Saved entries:

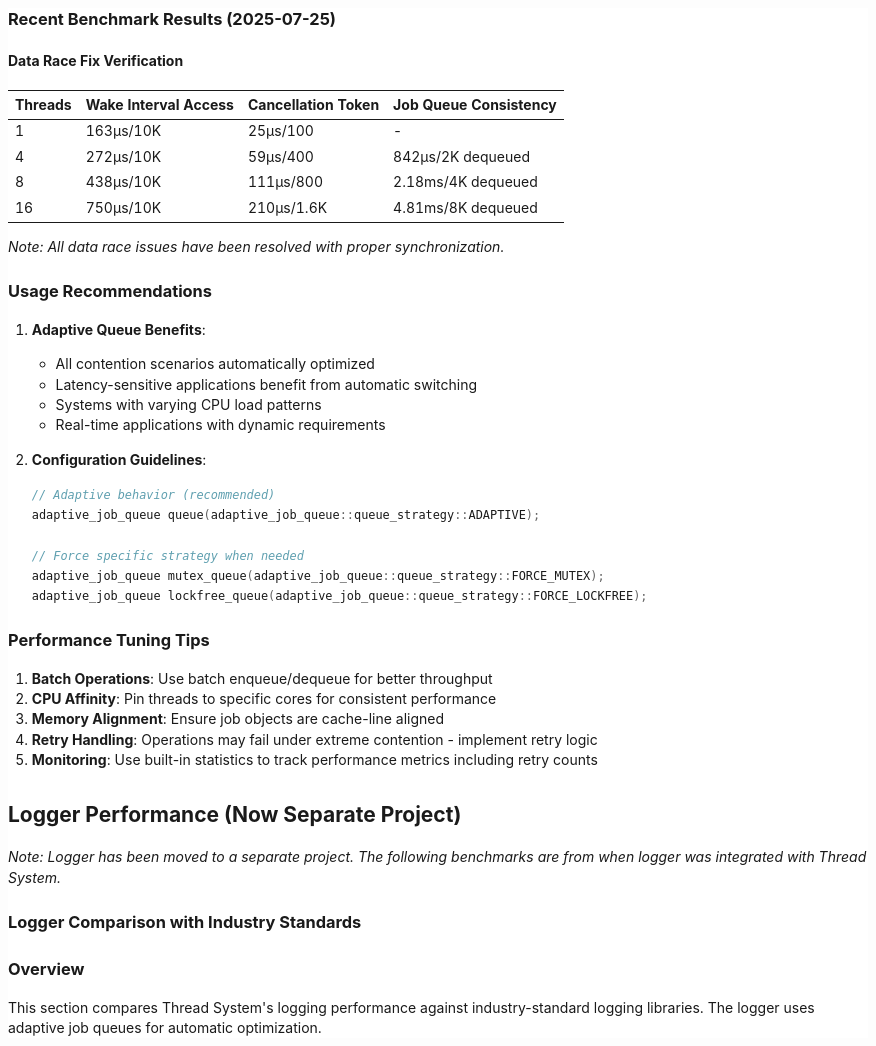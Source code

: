 ### Recent Benchmark Results (2025-07-25)

#### Data Race Fix Verification
| Threads | Wake Interval Access | Cancellation Token | Job Queue Consistency |
|---------|---------------------|--------------------|-----------------------|
| 1       | 163μs/10K           | 25μs/100           | -                     |
| 4       | 272μs/10K           | 59μs/400           | 842μs/2K dequeued     |
| 8       | 438μs/10K           | 111μs/800          | 2.18ms/4K dequeued    |
| 16      | 750μs/10K           | 210μs/1.6K         | 4.81ms/8K dequeued    |

*Note: All data race issues have been resolved with proper synchronization.*

### Usage Recommendations

1. **Adaptive Queue Benefits**:
   - All contention scenarios automatically optimized
   - Latency-sensitive applications benefit from automatic switching
   - Systems with varying CPU load patterns
   - Real-time applications with dynamic requirements

2. **Configuration Guidelines**:
   ```cpp
   // Adaptive behavior (recommended)
   adaptive_job_queue queue(adaptive_job_queue::queue_strategy::ADAPTIVE);
   
   // Force specific strategy when needed
   adaptive_job_queue mutex_queue(adaptive_job_queue::queue_strategy::FORCE_MUTEX);
   adaptive_job_queue lockfree_queue(adaptive_job_queue::queue_strategy::FORCE_LOCKFREE);
   ```

### Performance Tuning Tips

1. **Batch Operations**: Use batch enqueue/dequeue for better throughput
2. **CPU Affinity**: Pin threads to specific cores for consistent performance
3. **Memory Alignment**: Ensure job objects are cache-line aligned
4. **Retry Handling**: Operations may fail under extreme contention - implement retry logic
5. **Monitoring**: Use built-in statistics to track performance metrics including retry counts

## Logger Performance (Now Separate Project)

*Note: Logger has been moved to a separate project. The following benchmarks are from when logger was integrated with Thread System.*

### Logger Comparison with Industry Standards

### Overview
This section compares Thread System's logging performance against industry-standard logging libraries. The logger uses adaptive job queues for automatic optimization.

WORK TO COMPLETE
Set down, exactly as they appear above, all lines from the one that has "1. **Batch Operations**: Use" down to the one that has "with Thread System.*", including those two and no others.

RESPONSE
1. **Batch Operations**: Use batch enqueue/dequeue for better throughput
2. **CPU Affinity**: Pin threads to specific cores for consistent performance
3. **Memory Alignment**: Ensure job objects are cache-line aligned
4. **Retry Handling**: Operations may fail under extreme contention - implement retry logic
5. **Monitoring**: Use built-in statistics to track performance metrics including retry counts

## Logger Performance (Now Separate Project)

*Note: Logger has been moved to a separate project. The following benchmarks are from when logger was integrated with Thread System.*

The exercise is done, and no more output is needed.